Exercise directions ->
Leaving nothing out, print each line of the material exactly.
╭──
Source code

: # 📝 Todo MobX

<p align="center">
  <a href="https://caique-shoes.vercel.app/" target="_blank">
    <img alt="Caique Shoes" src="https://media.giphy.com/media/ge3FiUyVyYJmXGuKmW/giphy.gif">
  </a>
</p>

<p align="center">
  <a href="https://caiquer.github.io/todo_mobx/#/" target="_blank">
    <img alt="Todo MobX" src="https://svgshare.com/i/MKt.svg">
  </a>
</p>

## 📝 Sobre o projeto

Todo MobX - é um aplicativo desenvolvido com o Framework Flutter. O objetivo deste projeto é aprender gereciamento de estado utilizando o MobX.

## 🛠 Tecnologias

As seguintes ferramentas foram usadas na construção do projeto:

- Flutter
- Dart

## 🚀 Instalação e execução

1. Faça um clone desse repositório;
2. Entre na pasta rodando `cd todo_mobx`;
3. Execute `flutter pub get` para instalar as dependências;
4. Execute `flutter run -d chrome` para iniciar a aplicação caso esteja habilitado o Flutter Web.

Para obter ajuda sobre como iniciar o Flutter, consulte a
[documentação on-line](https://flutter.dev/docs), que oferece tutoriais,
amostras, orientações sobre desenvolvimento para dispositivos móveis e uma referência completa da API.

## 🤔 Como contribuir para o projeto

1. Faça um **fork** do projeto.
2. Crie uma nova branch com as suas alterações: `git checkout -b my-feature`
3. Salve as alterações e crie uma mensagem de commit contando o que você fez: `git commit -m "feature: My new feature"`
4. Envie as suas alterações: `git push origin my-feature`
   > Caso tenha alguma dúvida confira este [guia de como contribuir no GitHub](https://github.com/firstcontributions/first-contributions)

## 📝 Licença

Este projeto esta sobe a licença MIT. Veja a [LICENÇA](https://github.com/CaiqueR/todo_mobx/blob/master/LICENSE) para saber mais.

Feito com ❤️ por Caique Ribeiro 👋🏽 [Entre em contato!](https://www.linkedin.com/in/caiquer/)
╰──
Exercise solution ->
Source code

: # 📝 Todo MobX

<p align="center">
  <a href="https://caique-shoes.vercel.app/" target="_blank">
    <img alt="Caique Shoes" src="https://media.giphy.com/media/ge3FiUyVyYJmXGuKmW/giphy.gif">
  </a>
</p>

<p align="center">
  <a href="https://caiquer.github.io/todo_mobx/#/" target="_blank">
    <img alt="Todo MobX" src="https://svgshare.com/i/MKt.svg">
  </a>
</p>

## 📝 Sobre o projeto

Todo MobX - é um aplicativo desenvolvido com o Framework Flutter. O objetivo deste projeto é aprender gereciamento de estado utilizando o MobX.

## 🛠 Tecnologias

As seguintes ferramentas foram usadas na construção do projeto:

- Flutter
- Dart

## 🚀 Instalação e execução

1. Faça um clone desse repositório;
2. Entre na pasta rodando `cd todo_mobx`;
3. Execute `flutter pub get` para instalar as dependências;
4. Execute `flutter run -d chrome` para iniciar a aplicação caso esteja habilitado o Flutter Web.

Para obter ajuda sobre como iniciar o Flutter, consulte a
[documentação on-line](https://flutter.dev/docs), que oferece tutoriais,
amostras, orientações sobre desenvolvimento para dispositivos móveis e uma referência completa da API.

## 🤔 Como contribuir para o projeto

1. Faça um **fork** do projeto.
2. Crie uma nova branch com as suas alterações: `git checkout -b my-feature`
3. Salve as alterações e crie uma mensagem de commit contando o que você fez: `git commit -m "feature: My new feature"`
4. Envie as suas alterações: `git push origin my-feature`
   > Caso tenha alguma dúvida confira este [guia de como contribuir no GitHub](https://github.com/firstcontributions/first-contributions)

## 📝 Licença

Este projeto esta sobe a licença MIT. Veja a [LICENÇA](https://github.com/CaiqueR/todo_mobx/blob/master/LICENSE) para saber mais.

Feito com ❤️ por Caique Ribeiro 👋🏽 [Entre em contato!](https://www.linkedin.com/in/caiquer/)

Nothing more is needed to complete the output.